The world has been surprised by a discovery made earlier this month. A new sinkhole has been discovered in Southern China 630 feet deep. This is not very surprising as sinkholes of this size are quite common within the Southern part of China, but this sinkhole houses a huge forest with ancient trees as tall as 131 feet.
A research team went deep into the sinkhole to discover not only how deep it goes, but what hides inside. To their surprise, the forest which has been growing for thousands of years spreads into three cave systems. Such sinkholes are created by the dissolution of bedrock. This is caused by the acid within Rainwater which over a long period of time (thousands of years) can eat away bedrock.
George Veni, the executive director of the National Cae and Karst Research Institute (NCKRI) is an international expert on caves describes why the climate down in these sinkholes can be very different from what is present at surface level:
“Because of local differences in geology, climate and other factors, the way karst appears at the surface can be dramatically different. So in China you have this incredibly visually spectacular karst with enormous sinkholes and giant cave entrances and so forth. In other parts of the world you walk out on the karst and you really don’t notice anything. Sinkholes might be quite subdued, only a meter or two in diameter. Cave entrances might be very small, so you have to squeeze your way into them.” (Quote by George Veni)
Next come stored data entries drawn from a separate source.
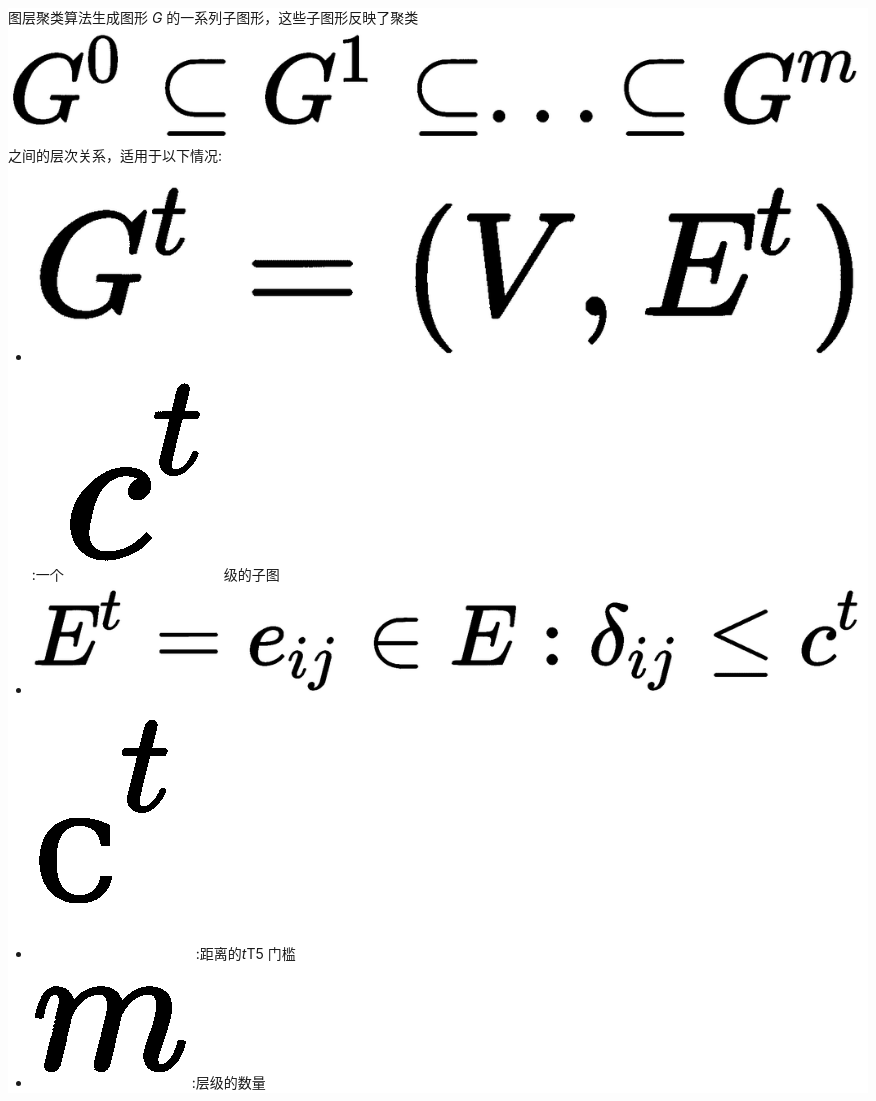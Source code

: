 图层聚类算法生成图形 *G* 的一系列子图形，这些子图形反映了聚类 <sub>![](img/de9391b2-5bac-4168-b248-3d803e83a75c.png)</sub> 之间的层次关系，适用于以下情况:

*   <sub>![](img/f2b2974c-03f0-41ad-940a-9cea6ff95afa.png)</sub> :一个![](img/ef0880e2-6fb9-4c19-b906-805e8c552bc4.png)级的子图
*   <sub>![](img/e1ec1c4a-23ba-466b-ac20-0e8f57c14884.png)</sub>
*   <sub xmlns:epub="http://www.idpf.org/2007/ops">![](img/842ea6e2-bdd8-473b-a727-0afc78026ed5.png)</sub> :距离的*t*T5 门槛
*   ![](img/79ec75c3-ff01-406a-9527-3ec14da084eb.png):层级的数量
The expedition team had shared some amazing photos of what it looks like from the bottom of the sinkhole.
Chen Lixin, leader of the Guangxi 702 cave expedition team who made the discovery described the forest inside the sinkhole as a world lost in time, untouched by humanity.
“I wouldn’t be surprised to know that there are species found in these caves that have never been reported or described by science until now,” (Quote by Chen Lixin)
The interior of this sinkhole is 1,004 feet long and 492 feet wide, based on the analysis done by the research team. Most of the sinkhole’s surface is taken by vegetation which is most predominant in China, according to experts in Karst Geology.
More expeditions are to be followed to analyze if any new species of plants or even animals inhabit the forgotten world inside this sinkhole.